Having a prompt *only* on the first line is bad.
Not having any prompt would be worse.

Two of my three alternatives are to put the prompt *elsewhere*, either above or to left (with secondary prompts) of the user entry area, but in any case, cease mixing it with the user entry area in the way it is no

Doing what the standard interpreter does

The standard interpreter on Windows puts fixed-pixel width prompts (not so important, but not completely unimportant either) in a separate fixed-width column (critical) to the left that can be omitted when copying (also important). That *is* one of my three proposals. So I take you comment as a vote for that one.

would be best (and consistent for users of both). ie:

The question is whether this is possible with tk.

The secondary prompt works best with fixed pitch fonts and the ability to copy rectangular blocks. Issue 7676 is about switching from tabs to 4 spaces for indents. Unicode fonts are variable pitch. With variable-pitch font and 4 space indents, ... takes much less space than >>> and consequently the first indent may not look like an indent. Indeed, with Lucida Sans Unicode, '... ' is *shorter* than '>>> ', so that the first indent is visually a dedent! This is not acceptible. So visually, the result is not at all like the standard interpreter.

So again, the question is whether it is possible to segregate a fixed-width read-only column in a tk text box that properly scrolls with the main part of the box (and which is omitted from selections).

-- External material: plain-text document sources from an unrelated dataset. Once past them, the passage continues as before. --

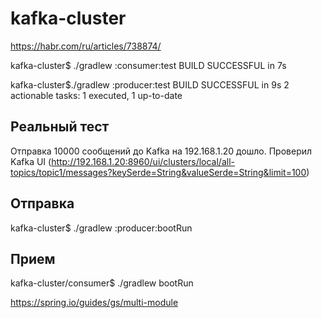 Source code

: # kafka-cluster
https://habr.com/ru/articles/738874/

kafka-cluster$ ./gradlew :consumer:test
BUILD SUCCESSFUL in 7s


kafka-cluster$./gradlew :producer:test
BUILD SUCCESSFUL in 9s
2 actionable tasks: 1 executed, 1 up-to-date

Реальный тест
-----------------------------------------------------------
Отправка 10000 сообщений до Kafka на 192.168.1.20 дошло. Проверил Kafka UI (http://192.168.1.20:8960/ui/clusters/local/all-topics/topic1/messages?keySerde=String&valueSerde=String&limit=100)

Отправка
-----------------------------------------------------------
kafka-cluster$ ./gradlew :producer:bootRun

Прием
-----------------------------------------------------------
kafka-cluster/consumer$ ./gradlew bootRun

https://spring.io/guides/gs/multi-module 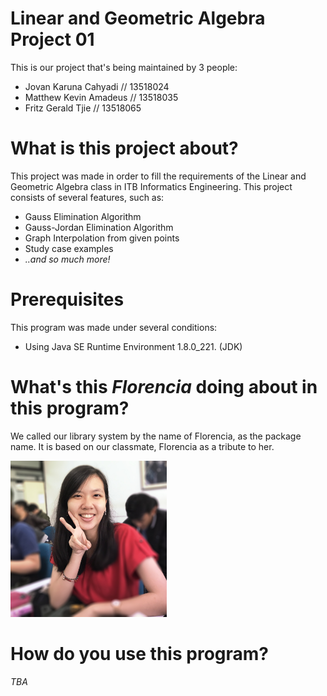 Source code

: # Linear and Geometric Algebra Project 01

<p>This is our project that's being maintained by 3 people:</p>
<ul>
    <li>Jovan Karuna Cahyadi // 13518024</li>
    <li>Matthew Kevin Amadeus // 13518035</li>
    <li>Fritz Gerald Tjie // 13518065</li>
</ul>

# What is this project about?

<p>This project was made in order to fill the requirements of the Linear and Geometric Algebra class in ITB Informatics Engineering. This project consists of several features, such as:</p>
<ul>
    <li>Gauss Elimination Algorithm</li>
    <li>Gauss-Jordan Elimination Algorithm</li>
    <li>Graph Interpolation from given points</li>
    <li>Study case examples</li>
    <li><i>..and so much more!</i></li>
</ul>

# Prerequisites
<p>This program was made under several conditions:
<ul>
    <li>Using Java SE Runtime Environment 1.8.0_221. (JDK)</li>
</ul>

# What's this <i>Florencia</i> doing about in this program?
<p>We called our library system by the name of Florencia, as the package name. It is based on our classmate, Florencia as a tribute to her.</p>
<img src="./src/florencia.jpg" style="width:250px;height:auto;"></img>

# How do you use this program?

<p><i>TBA</i></p>
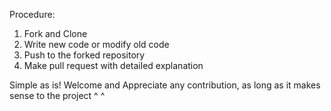 Procedure: 
1. Fork and Clone
2. Write new code or modify old code
3. Push to the forked repository
4. Make pull request with detailed explanation

Simple as is! Welcome and Appreciate any contribution, as long as it makes sense to the project ^ ^
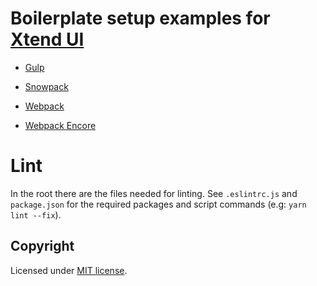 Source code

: # Boilerplate setup examples for [Xtend UI](https://github.com/minimit/xtendui)

- [Gulp](gulp)

- [Snowpack](snowpack)

- [Webpack](webpack)

- [Webpack Encore](encore)

# Lint

In the root there are the files needed for linting. See `.eslintrc.js` and `package.json` for the required packages and script commands (e.g: `yarn lint --fix`).

## Copyright

Licensed under [MIT license](https://github.com/minimit/xtendui-boilerplate/blob/master/LICENSE).
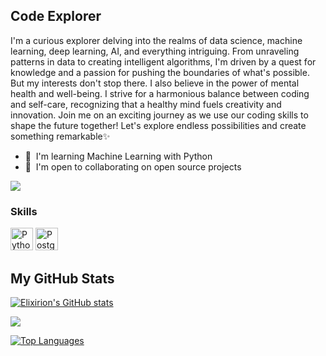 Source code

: Code Explorer
-------------

I'm a curious explorer delving into the realms of data science, machine learning, deep learning, AI, and everything intriguing. From unraveling patterns in data to creating intelligent algorithms, I'm driven by a quest for knowledge and a passion for pushing the boundaries of what's possible. But my interests don't stop there. I also believe in the power of mental health and well-being. I strive for a harmonious balance between coding and self-care, recognizing that a healthy mind fuels creativity and innovation. Join me on an exciting journey as we use our coding skills to shape the future together! Let's explore endless possibilities and create something remarkable✨

* 🧠  I'm learning Machine Learning with Python
* 🤝  I'm open to collaborating on open source projects

<a href="https://www.github.com/Elixirion" target="_blank" rel="noreferrer"><img
src="https://img.shields.io/github/followers/Elixirion?logo=github&style=for-the-badge&color=0891b2&labelColor=1c1917" /></a>

### Skills


<p align="left">
<a href="https://www.python.org/" target="_blank" rel="noreferrer"><img src="https://raw.githubusercontent.com/danielcranney/readme-generator/main/public/icons/skills/python-colored.svg" width="36" height="36" alt="Python" /></a>
<a href="https://www.postgresql.org/" target="_blank" rel="noreferrer"><img src="https://raw.githubusercontent.com/danielcranney/readme-generator/main/public/icons/skills/postgresql-colored.svg" width="36" height="36" alt="PostgreSQL" /></a>
</p>



## <b>My GitHub Stats</b>

<a href="http://www.github.com/Elixirion"><img src="https://github-readme-stats.vercel.app/api?username=Elixirion&show_icons=true&hide=&count_private=true&title_color=0891b2&text_color=ffffff&icon_color=0891b2&bg_color=1c1917&hide_border=true&show_icons=true" alt="Elixirion's GitHub stats" /></a>

<a href="http://www.github.com/Elixirion"><img src="https://github-readme-streak-stats.herokuapp.com/?user=Elixirion&stroke=ffffff&background=1c1917&ring=0891b2&fire=0891b2&currStreakNum=ffffff&currStreakLabel=0891b2&sideNums=ffffff&sideLabels=ffffff&dates=ffffff&hide_border=true" /></a>


<a href="https://github.com/Elixirion" align="left"><img src="https://github-readme-stats.vercel.app/api/top-langs/?username=Elixirion&langs_count=10&title_color=0891b2&text_color=ffffff&icon_color=0891b2&bg_color=1c1917&hide_border=true&locale=en&custom_title=Top%20%Languages" alt="Top Languages" /></a>

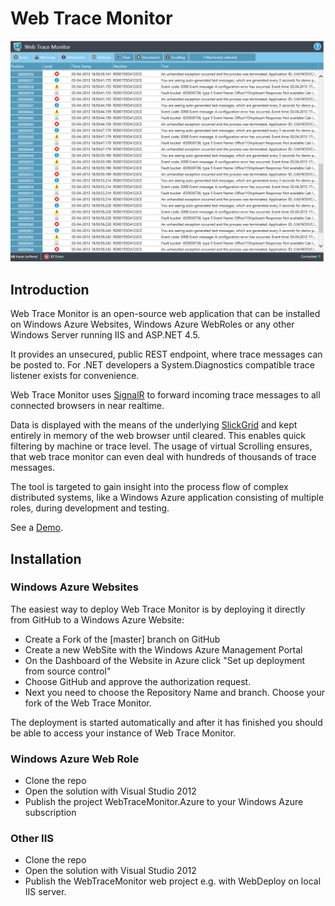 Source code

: # Web Trace Monitor

![Alt text](./doc/Screenshot.png)


## Introduction

Web Trace Monitor is an open-source web application that can be installed on Windows Azure Websites, Windows Azure WebRoles or any other Windows Server running IIS and ASP.NET 4.5. 

It provides an unsecured, public REST endpoint, where trace messages can be posted to. For .NET developers a System.Diagnostics compatible trace listener exists for convenience. 

Web Trace Monitor uses [SignalR] to forward incoming trace messages to all connected browsers in near realtime.

Data is displayed with the means of the underlying [SlickGrid] and kept entirely in memory of the web browser until cleared. This enables quick filtering by machine or trace level. The usage of virtual Scrolling ensures, that web trace monitor can even deal with hundreds of thousands of trace messages.

The tool is targeted to gain insight into the process flow of complex distributed systems, like a Windows Azure application consisting of multiple roles, during development and testing. 

See a [Demo].  

## Installation

### Windows Azure Websites

The easiest way to deploy Web Trace Monitor is by deploying it directly from GitHub to a Windows Azure Website:

+ Create a Fork of the [master] branch on GitHub
+ Create a new WebSite with the Windows Azure Management Portal 
+ On the Dashboard of the Website in Azure click "Set up deployment from source control"
+ Choose GitHub and approve the authorization request.
+ Next you need to choose the Repository Name and branch. Choose your fork of the Web Trace Monitor.

The deployment is started automatically and after it has finished you should be able to access your instance of Web Trace Monitor.

### Windows Azure Web Role

+ Clone the repo
+ Open the solution with Visual Studio 2012
+ Publish the project WebTraceMonitor.Azure to your Windows Azure subscription

### Other IIS

+ Clone the repo
+ Open the solution with Visual Studio 2012
+ Publish the WebTraceMonitor web project e.g. with WebDeploy on  local IIS server.



[SignalR]:http://signalr.net/
[SlickGrid]:https://github.com/mleibman/SlickGrid/
[Demo]:http://webtracemonitordemo.cloudapp.net/
[Screenshot]:https://github.com/berndku/webtracemonitor/blob/master/doc/Screenshot.png

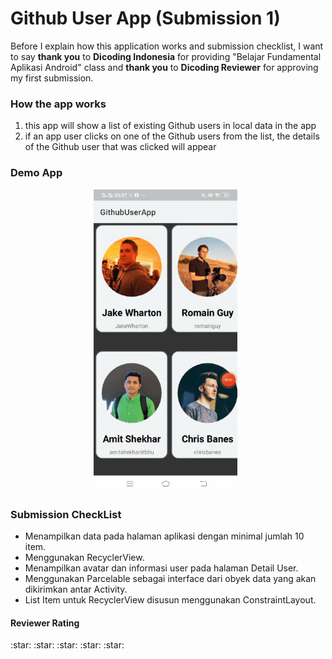 # Github User App (Submission 1)
Before I explain how this application works and submission checklist, I want to say **thank you** to **Dicoding Indonesia** for providing "Belajar Fundamental Aplikasi Android" class and **thank you** to **Dicoding Reviewer** for approving my first submission.
<h3>How the app works </h3>
<ol>
  <li>this app will show a list of existing Github users in local data in the app</li>
  <li>if an app user clicks on one of the Github users from the list, the details of the Github user that was clicked will appear</li>
</ol>
<h3>Demo App</h3>
<p align="center">
    <img src="demo apps/demo.gif"
        alt="Demo Apps"    
        style="margin-right: 8px;"    
        width="230" />
  </p>
<h3>Submission CheckList</h3>
<ul>
  <li>Menampilkan data pada halaman aplikasi dengan minimal jumlah 10 item.</li>
  <li>Menggunakan RecyclerView.</li>
  <li>Menampilkan avatar dan informasi user pada halaman Detail User.</li>
  <li>Menggunakan Parcelable sebagai interface dari obyek data yang akan dikirimkan antar Activity.</li>
  <li>List Item untuk RecyclerView disusun menggunakan ConstraintLayout.</li>
</ul>
<h4>Reviewer Rating</h4>:star: :star: :star: :star: :star:
<br></br>
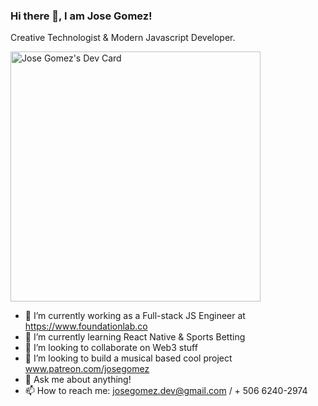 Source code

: ### Hi there 👋, I am Jose Gomez!
Creative Technologist & Modern Javascript Developer.

<!--- Automatic updating DevCard by leveraging GitHub actions ---> 
<a href="https://app.daily.dev/astrofreakazoid"><img src="https://github.com/josegomez-dev/josegomez-dev/blob/main/devcard.svg" width="400" alt="Jose Gomez's Dev Card"/></a>

- 🔭 I’m currently working as a Full-stack JS Engineer at https://www.foundationlab.co
- 🌱 I’m currently learning React Native & Sports Betting
- 👯 I’m looking to collaborate on Web3 stuff
- 🤔 I’m looking to build a musical based cool project www.patreon.com/josegomez
- 💬 Ask me about anything!
- 📫 How to reach me: josegomez.dev@gmail.com / + 506 6240-2974

 <!--- Manual adding your DevCard by copying the code --->
<!-- <a href="https://app.daily.dev/astrofreakazoid"><img src="https://api.daily.dev/devcards/824f7c07e6d449b2a731c36cf907da30.png?r=b1d" width="400" alt="Jose Gomez's Dev Card"/></a>
 -->
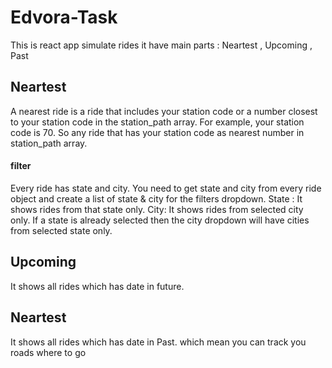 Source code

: # Edvora-Task
This is react app simulate rides it have main parts : Neartest , Upcoming , Past

<section>
<h2> Neartest </h2>
<p> A nearest ride is a ride that includes your station code or a number closest to your station code in the station_path array. 
For example, your station code is 70. So any ride that has your station code as nearest number in station_path array. 
 </p>
 <h4> filter </h4>
 <p> Every ride has state and city. You need to get state and city from every ride object and create a list of state & city for the filters dropdown. 
State : It shows rides from that state only. City: It shows rides from selected city only. If a state is already selected then the city dropdown will have cities from selected state only. 
 </p>

</section>

<section>
<h2> Upcoming </h2>
<p> It shows all rides which has date in future. </p>

</section>


<section>
<h2> Neartest </h2>
<p> It shows all rides which has date in Past. which mean you can track you roads where to go  </p>

</section>
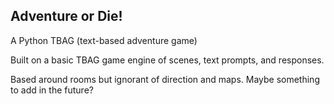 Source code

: ## Adventure or Die!

A Python TBAG (text-based adventure game)

Built on a basic TBAG game engine of scenes, text prompts, and responses.

Based around rooms but ignorant of direction and maps. Maybe something to add in the future?
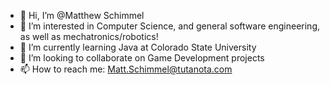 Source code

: - 👋 Hi, I’m @Matthew Schimmel
- 👀 I’m interested in Computer Science, and general software engineering, as well as mechatronics/robotics!
- 🌱 I’m currently learning Java at Colorado State University
- 💞️ I’m looking to collaborate on Game Development projects
- 📫 How to reach me: Matt.Schimmel@tutanota.com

Notepad++ does this but perhaps it uses native widgets. (Since it is GPL open source, I could check, but have not.) Notepad++ also grays out the line-number column, so that there is visually a straight, vertical, text margin.

Where both prompt characters can be user defined for bonus credits...
Being able to strip the prompts when copy/pasting (like PyCrust does)
would earn a gold star.

Best would be the possibility to simply not select prompts.